_Work to be completed_.
Find and copy each line in the material below where the string "table" occurs.

*** Opening Records to use ***

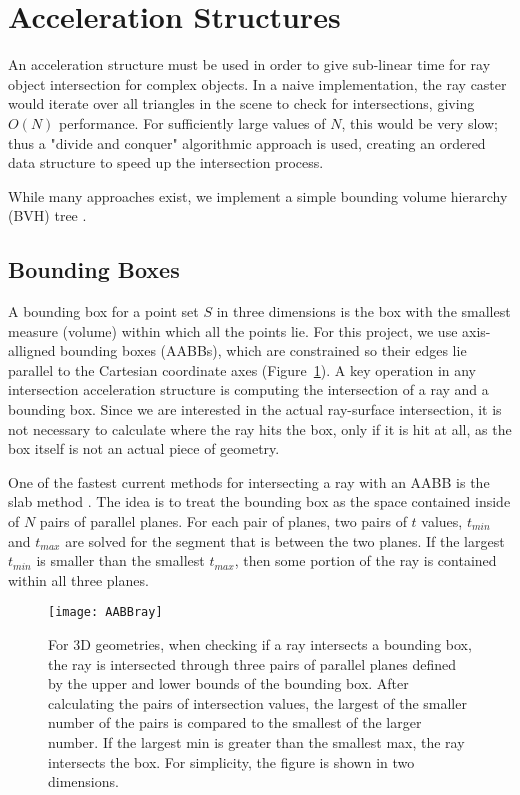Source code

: \section{Acceleration Structures}

An acceleration structure must be used in order to give sub-linear time for ray object intersection for complex objects.
In a naive implementation, the ray caster would iterate over all triangles in the scene to check for intersections, giving $O(N)$ performance.
For sufficiently large values of $N$, this would be very slow; thus a "divide and conquer" algorithmic approach is used, creating an ordered data structure to speed up the intersection process.

While many approaches exist, we implement a simple bounding volume hierarchy (BVH) tree \autocite{bvh}.

\subsection{Bounding Boxes}

A bounding box for a point set $S$ in three dimensions is the box with the smallest measure (volume) within which all the points lie.
For this project, we use axis-alligned bounding boxes (AABBs), which are constrained so their edges lie parallel to the Cartesian coordinate axes (Figure~\ref{fig:aabbray}).
A key operation in any intersection acceleration structure is computing the intersection of a ray and a bounding box.
Since we are interested in the actual ray-surface intersection, it is not necessary to calculate where the ray hits the box, only if it is hit at all, as the box itself is not an actual piece of geometry.

One of the fastest current methods for intersecting a ray with an AABB is the slab method \autocite{hypergraph}.
The idea is to treat the bounding box as the space contained inside of $N$ pairs of parallel planes.
For each pair of planes, two pairs of $t$ values, $t_{min}$ and $t_{max}$ are solved for the segment that is between the two planes.
If the largest $t_{min}$ is smaller than the smallest $t_{max}$, then some portion of the ray is contained within all three planes.

\begin{figure}
\label{fig:aabbray}
\texttt{[image: AABBray]}
\caption[AABB Intersection]{For 3D geometries, when checking if a ray intersects a bounding box, the ray is intersected through three pairs of parallel planes defined by the upper and lower bounds of the bounding box. After calculating the pairs of intersection values, the largest of the smaller number of the pairs is compared to the smallest of the larger number. If the largest min is greater than the smallest max, the ray intersects the box. For simplicity, the figure is shown in two dimensions.}
\end{figure}

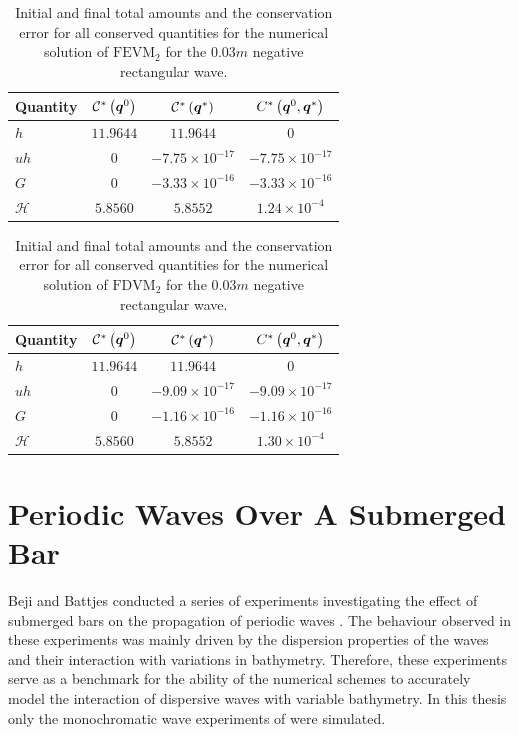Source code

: \begin{table}
	\centering
	\begin{tabular}{l  c  c c}
		Quantity& $\mathcal{C}^*\left(\boldsymbol{q}^0\right)$ & $\mathcal{C}^*\left(\boldsymbol{q}^*\right)$ & ${C}^*\left(\boldsymbol{q}^0,\boldsymbol{q}^*\right)$ \B \\
		\hline 
		$h$ & $11.9644$ & $11.9644$ & $0$ \T\\
		$uh$ & $0$ & $-7.75 \times 10^{-17}$ & $-7.75\times 10^{-17}$\\
		$G$ & $0$ & $-3.33\times 10^{-16}$ & $-3.33\times 10^{-16}$\\
		$\mathcal{H}$ & $5.8560$ & $5.8552$ & $1.24 \times 10^{-4}$  \B \\
		\hline
	\end{tabular}
	\caption{Initial and final total amounts and the conservation error for all conserved quantities for the numerical solution of $\text{FEVM}_2$ for the $0.03m$ negative rectangular wave.}
	\label{tab:ConservationSegurFEVM3cm}
\end{table} 
\begin{table}
	\centering
	\begin{tabular}{l  c  c c}
		Quantity& $\mathcal{C}^*\left(\boldsymbol{q}^0\right)$ & $\mathcal{C}^*\left(\boldsymbol{q}^*\right)$ & ${C}^*\left(\boldsymbol{q}^0,\boldsymbol{q}^*\right)$ \B \\
		\hline
		$h$ & $11.9644$ & $11.9644$ & $0$ \T\\
		$uh$ & $0$ & $-9.09 \times 10^{-17}$ & $-9.09 \times 10^{-17}$\\
		$G$ & $0$ & $-1.16\times 10^{-16}$ & $-1.16\times 10^{-16}$\\
		$\mathcal{H}$ & $5.8560$ & $5.8552$ & $1.30 \times 10^{-4}$ \B\\
		\hline
	\end{tabular}
	\caption{Initial and final total amounts and the conservation error for all conserved quantities for the numerical solution of $\text{FDVM}_2$ for the $0.03m$ negative rectangular wave.}
	\label{tab:ConservationSegurFDVM3cm}
\end{table}  

\section{Periodic Waves Over A Submerged Bar}
\label{sec:PeriodicWavessubBar}
Beji and Battjes conducted a series of experiments investigating the effect of submerged bars on the propagation of periodic waves \cite{Beji-Battjes-1993-151,Beji-Battjes-1994-1}. The behaviour observed in these experiments was mainly driven by the dispersion properties of the waves and their interaction with variations in bathymetry. Therefore, these experiments serve as a benchmark for the ability of the numerical schemes to accurately model the interaction of dispersive waves with variable bathymetry. In this thesis only the monochromatic wave experiments of \citet{Beji-Battjes-1994-1} were simulated.

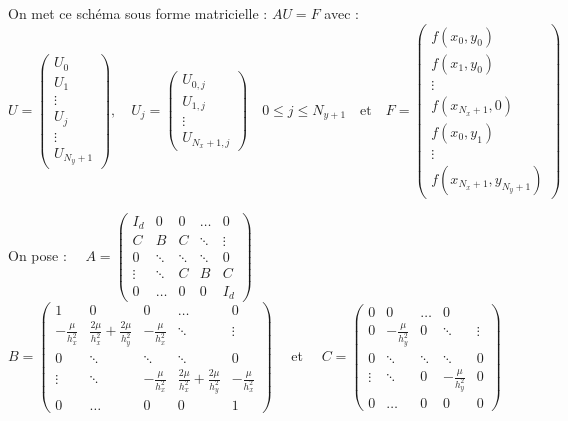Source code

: \documentclass[12pt,a4paper]{article}
\begin{document}
\begin{enumerate}[resume]
    On met ce schéma sous forme matricielle : $AU = F$ avec : \\

    $U = \begin{pmatrix}
        U_0 \\
        U_1 \\
        \vdots \\
        U_j \\
        \vdots \\
        U_{N_y+1}
    \end{pmatrix} , \quad
    U_j = \begin{pmatrix}
        U_{0,j} \\
        U_{1,j} \\
        \vdots \\
        U_{N_x+1,j}
    \end{pmatrix} \quad 0 \leq j \leq N_{y+1} \quad \text{et} \quad
    F = \begin{pmatrix}
        f(x_0, y_0) \\
        f(x_1, y_0) \\
        \vdots \\
        f(x_{N_x+1}, 0) \\
        f(x_0, y_1) \\
        \vdots \\
        f(x_{N_x+1}, y_{N_y+1})
    \end{pmatrix}$

    On pose : $\quad A = \begin{pmatrix}
        I_d & 0 & 0 & \dots & 0 \\
        C & B & C & \ddots & \vdots \\
        0 & \ddots & \ddots & \ddots & 0 \\
        \vdots & \ddots & C & B & C \\
        0 & \dots & 0 & 0 & I_d
    \end{pmatrix}$\\

    $B = \begin{pmatrix}
        1 & 0 & 0 & \dots & 0 \\
        -\frac{\mu}{h_x^2} & \frac{2\mu}{h_x^2} + \frac{2\mu}{h_y^2} & -\frac{\mu}{h_x^2} & \ddots & \vdots \\
        0 & \ddots & \ddots & \ddots & 0 \\
        \vdots & \ddots & -\frac{\mu}{h_x^2} & \frac{2\mu}{h_x^2} + \frac{2\mu}{h_y^2} & -\frac{\mu}{h_x^2} \\
        0 & \dots & 0 & 0 & 1
    \end{pmatrix}\quad$ et 
    $\quad C = \begin{pmatrix}
        0 & 0 & \dots & 0 \\
        0 & -\frac{\mu}{h_y^2} & 0 & \ddots & \vdots \\
        0 & \ddots & \ddots & \ddots & 0 \\
        \vdots & \ddots & 0 & -\frac{\mu}{h_y^2} & 0 \\
        0 & \dots & 0 & 0 & 0
    \end{pmatrix}$\\


\end{enumerate}
\end{document}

*** Closing Records to use ***

_Output_.
: \begin{table}
\end{table} 
\begin{table}
\end{table}  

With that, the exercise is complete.